[[ EXTRACTED DATA open ]]

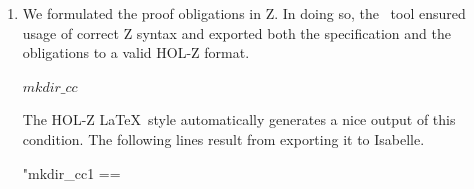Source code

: \begin{enumerate}
\item We formulated the proof obligations in Z. In doing so, the \Zeta~tool
  ensured usage of correct Z syntax and exported both the specification and the
  obligations to a valid HOL-Z format.
%
%
  \begin{center}
\begin{minipage}{.9\linewidth }
\ensuremath{mkdir\_cc}
\end{minipage}
\end{center}
The HOL-Z \LaTeX\ style automatically generates a nice output of this condition. The following lines result from exporting it to Isabelle.
%
\begin{holzverb}
"mkdir_cc1 ==


\end{holzverb}
\end{enumerate}
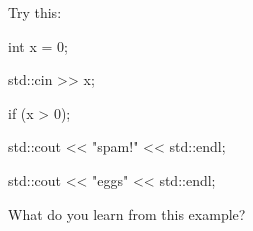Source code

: Try this:\\

\begin{console}

int x = 0;

std::cin >> x;

if (x > 0);

   std::cout << "spam!" << std::endl;

std::cout << "eggs" << std::endl;

\end{console}

What do you learn from this example?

[[ EXTRACTED DATA closed ]]

WHAT THIS TASK INVOLVES:
Copy the entries exactly. Leave the pictures out.

TASK RESPONSE:
Source code

: \begin{enumerate}
\item We formulated the proof obligations in Z. In doing so, the \Zeta~tool
  ensured usage of correct Z syntax and exported both the specification and the
  obligations to a valid HOL-Z format.
%
%
  \begin{center}
\begin{minipage}{.9\linewidth }
\ensuremath{mkdir\_cc}
\end{minipage}
\end{center}
The HOL-Z \LaTeX\ style automatically generates a nice output of this condition. The following lines result from exporting it to Isabelle.
%
\begin{holzverb}
"mkdir_cc1 ==


\end{holzverb}
\end{enumerate}
Source code

: Try this:\\

\begin{console}

int x = 0;

std::cin >> x;

if (x > 0);

   std::cout << "spam!" << std::endl;

std::cout << "eggs" << std::endl;

\end{console}

What do you learn from this example?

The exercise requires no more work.